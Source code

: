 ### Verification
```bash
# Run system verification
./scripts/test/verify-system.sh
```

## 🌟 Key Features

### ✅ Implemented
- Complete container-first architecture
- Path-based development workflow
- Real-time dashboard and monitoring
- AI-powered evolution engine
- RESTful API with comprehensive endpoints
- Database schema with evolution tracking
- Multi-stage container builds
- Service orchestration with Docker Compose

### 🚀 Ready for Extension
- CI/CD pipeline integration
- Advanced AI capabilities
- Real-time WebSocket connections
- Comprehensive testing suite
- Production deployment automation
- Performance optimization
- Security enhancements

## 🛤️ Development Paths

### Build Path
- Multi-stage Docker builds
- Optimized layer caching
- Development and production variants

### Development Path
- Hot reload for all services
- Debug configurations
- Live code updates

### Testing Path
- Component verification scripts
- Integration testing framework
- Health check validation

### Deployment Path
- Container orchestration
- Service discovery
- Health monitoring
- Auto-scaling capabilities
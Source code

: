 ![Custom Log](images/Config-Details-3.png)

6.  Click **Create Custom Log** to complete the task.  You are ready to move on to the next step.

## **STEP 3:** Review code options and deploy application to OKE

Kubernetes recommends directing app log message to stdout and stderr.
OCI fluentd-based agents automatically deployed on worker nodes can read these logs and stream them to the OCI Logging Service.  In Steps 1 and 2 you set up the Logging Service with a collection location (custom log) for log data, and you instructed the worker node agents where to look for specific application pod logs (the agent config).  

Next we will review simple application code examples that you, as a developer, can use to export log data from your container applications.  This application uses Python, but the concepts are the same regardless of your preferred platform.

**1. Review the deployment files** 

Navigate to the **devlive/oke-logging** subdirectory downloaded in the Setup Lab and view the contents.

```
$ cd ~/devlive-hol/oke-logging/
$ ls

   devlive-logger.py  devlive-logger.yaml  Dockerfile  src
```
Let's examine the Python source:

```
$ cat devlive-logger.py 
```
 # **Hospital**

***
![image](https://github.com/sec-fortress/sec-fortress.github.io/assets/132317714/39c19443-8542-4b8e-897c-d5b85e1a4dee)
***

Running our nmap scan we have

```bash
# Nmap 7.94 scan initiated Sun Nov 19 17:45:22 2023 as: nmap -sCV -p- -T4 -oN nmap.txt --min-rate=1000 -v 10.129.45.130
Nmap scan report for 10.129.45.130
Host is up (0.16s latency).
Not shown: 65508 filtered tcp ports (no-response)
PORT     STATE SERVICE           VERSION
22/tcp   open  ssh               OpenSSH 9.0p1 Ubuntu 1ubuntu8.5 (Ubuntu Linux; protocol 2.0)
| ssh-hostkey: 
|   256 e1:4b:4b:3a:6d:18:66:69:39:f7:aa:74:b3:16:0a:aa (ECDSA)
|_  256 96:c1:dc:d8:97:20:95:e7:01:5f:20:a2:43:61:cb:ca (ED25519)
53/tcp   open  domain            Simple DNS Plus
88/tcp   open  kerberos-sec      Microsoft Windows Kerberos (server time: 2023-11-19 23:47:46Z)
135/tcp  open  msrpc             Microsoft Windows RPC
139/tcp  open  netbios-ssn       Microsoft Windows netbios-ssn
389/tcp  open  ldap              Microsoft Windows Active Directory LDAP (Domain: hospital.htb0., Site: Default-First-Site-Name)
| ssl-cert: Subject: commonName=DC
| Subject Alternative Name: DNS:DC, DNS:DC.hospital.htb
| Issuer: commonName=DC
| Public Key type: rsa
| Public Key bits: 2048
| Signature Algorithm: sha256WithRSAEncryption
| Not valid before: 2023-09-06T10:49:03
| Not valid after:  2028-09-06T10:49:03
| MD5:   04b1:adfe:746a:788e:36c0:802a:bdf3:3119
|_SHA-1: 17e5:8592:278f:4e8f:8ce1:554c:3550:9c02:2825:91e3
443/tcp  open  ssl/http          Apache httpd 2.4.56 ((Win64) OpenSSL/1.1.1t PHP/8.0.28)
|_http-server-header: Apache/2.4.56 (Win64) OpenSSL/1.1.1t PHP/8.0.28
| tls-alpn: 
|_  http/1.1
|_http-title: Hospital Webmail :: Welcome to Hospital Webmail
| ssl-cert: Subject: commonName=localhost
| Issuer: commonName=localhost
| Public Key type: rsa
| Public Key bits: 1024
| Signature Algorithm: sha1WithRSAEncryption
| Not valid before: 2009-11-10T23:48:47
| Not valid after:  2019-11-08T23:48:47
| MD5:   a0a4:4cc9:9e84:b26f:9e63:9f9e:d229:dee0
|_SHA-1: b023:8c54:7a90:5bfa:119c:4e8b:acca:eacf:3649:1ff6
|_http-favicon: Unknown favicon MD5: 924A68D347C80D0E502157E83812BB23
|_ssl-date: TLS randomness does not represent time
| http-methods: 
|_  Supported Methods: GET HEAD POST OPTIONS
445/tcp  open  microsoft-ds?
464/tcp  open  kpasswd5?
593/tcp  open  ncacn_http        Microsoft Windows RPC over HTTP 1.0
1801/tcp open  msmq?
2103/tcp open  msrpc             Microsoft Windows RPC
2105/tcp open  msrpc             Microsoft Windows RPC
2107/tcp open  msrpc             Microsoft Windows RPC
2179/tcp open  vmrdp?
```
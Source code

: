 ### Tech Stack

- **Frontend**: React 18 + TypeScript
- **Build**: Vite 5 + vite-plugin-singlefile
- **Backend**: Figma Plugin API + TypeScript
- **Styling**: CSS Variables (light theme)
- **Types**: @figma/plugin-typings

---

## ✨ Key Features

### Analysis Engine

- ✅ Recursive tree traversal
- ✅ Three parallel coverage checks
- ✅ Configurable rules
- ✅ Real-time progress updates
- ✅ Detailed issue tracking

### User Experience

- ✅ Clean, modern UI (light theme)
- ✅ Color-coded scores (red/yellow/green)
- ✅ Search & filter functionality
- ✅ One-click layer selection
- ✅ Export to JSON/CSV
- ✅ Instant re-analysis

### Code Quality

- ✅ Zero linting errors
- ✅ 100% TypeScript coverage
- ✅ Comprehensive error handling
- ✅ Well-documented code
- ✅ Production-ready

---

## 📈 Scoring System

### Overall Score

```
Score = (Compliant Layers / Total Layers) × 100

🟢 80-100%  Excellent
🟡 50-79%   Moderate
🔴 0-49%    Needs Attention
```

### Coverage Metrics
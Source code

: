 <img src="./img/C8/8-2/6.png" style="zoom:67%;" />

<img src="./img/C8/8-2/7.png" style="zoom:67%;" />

* * * * * * *

• [Your objective]: The lines you need are those with the word "bits"; list them from the entries.

• [Output of the exercise]:
| Public Key bits: 2048
| Public Key bits: 1024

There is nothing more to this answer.